[[ Extracted entries, beginning ]]

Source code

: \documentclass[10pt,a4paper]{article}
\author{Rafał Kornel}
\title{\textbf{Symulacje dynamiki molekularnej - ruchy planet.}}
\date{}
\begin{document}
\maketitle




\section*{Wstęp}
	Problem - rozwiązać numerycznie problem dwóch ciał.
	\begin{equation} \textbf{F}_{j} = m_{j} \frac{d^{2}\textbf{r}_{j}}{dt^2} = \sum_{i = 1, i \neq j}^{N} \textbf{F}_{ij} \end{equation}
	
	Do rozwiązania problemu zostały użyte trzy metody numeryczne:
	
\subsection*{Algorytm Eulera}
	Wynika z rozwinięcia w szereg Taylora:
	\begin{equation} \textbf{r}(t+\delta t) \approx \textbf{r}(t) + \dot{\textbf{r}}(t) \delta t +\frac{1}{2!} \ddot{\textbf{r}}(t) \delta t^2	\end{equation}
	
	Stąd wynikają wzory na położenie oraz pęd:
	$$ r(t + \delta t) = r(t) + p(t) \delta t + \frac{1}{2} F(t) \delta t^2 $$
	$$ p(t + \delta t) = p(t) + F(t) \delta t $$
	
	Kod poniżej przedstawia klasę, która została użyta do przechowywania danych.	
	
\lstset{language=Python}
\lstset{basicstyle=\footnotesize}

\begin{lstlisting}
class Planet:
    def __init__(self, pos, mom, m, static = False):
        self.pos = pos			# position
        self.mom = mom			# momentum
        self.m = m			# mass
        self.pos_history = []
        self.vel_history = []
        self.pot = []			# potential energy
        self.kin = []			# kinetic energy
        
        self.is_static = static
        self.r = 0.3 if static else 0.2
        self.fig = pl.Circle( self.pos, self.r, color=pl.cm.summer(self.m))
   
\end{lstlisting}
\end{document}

[[ Extracted entries, end ]]

An exact copy of every entry above is required.

Source code

: \documentclass[10pt,a4paper]{article}
\author{Rafał Kornel}
\title{\textbf{Symulacje dynamiki molekularnej - ruchy planet.}}
\date{}
\begin{document}
\maketitle




\section*{Wstęp}
	Problem - rozwiązać numerycznie problem dwóch ciał.
	\begin{equation} \textbf{F}_{j} = m_{j} \frac{d^{2}\textbf{r}_{j}}{dt^2} = \sum_{i = 1, i \neq j}^{N} \textbf{F}_{ij} \end{equation}
	
	Do rozwiązania problemu zostały użyte trzy metody numeryczne:
	
\subsection*{Algorytm Eulera}
	Wynika z rozwinięcia w szereg Taylora:
	\begin{equation} \textbf{r}(t+\delta t) \approx \textbf{r}(t) + \dot{\textbf{r}}(t) \delta t +\frac{1}{2!} \ddot{\textbf{r}}(t) \delta t^2	\end{equation}
	
	Stąd wynikają wzory na położenie oraz pęd:
	$$ r(t + \delta t) = r(t) + p(t) \delta t + \frac{1}{2} F(t) \delta t^2 $$
	$$ p(t + \delta t) = p(t) + F(t) \delta t $$
	
	Kod poniżej przedstawia klasę, która została użyta do przechowywania danych.	
	
\lstset{language=Python}
\lstset{basicstyle=\footnotesize}

\begin{lstlisting}
class Planet:
    def __init__(self, pos, mom, m, static = False):
        self.pos = pos			# position
        self.mom = mom			# momentum
        self.m = m			# mass
        self.pos_history = []
        self.vel_history = []
        self.pot = []			# potential energy
        self.kin = []			# kinetic energy
        
        self.is_static = static
        self.r = 0.3 if static else 0.2
        self.fig = pl.Circle( self.pos, self.r, color=pl.cm.summer(self.m))
   
\end{lstlisting}
\end{document}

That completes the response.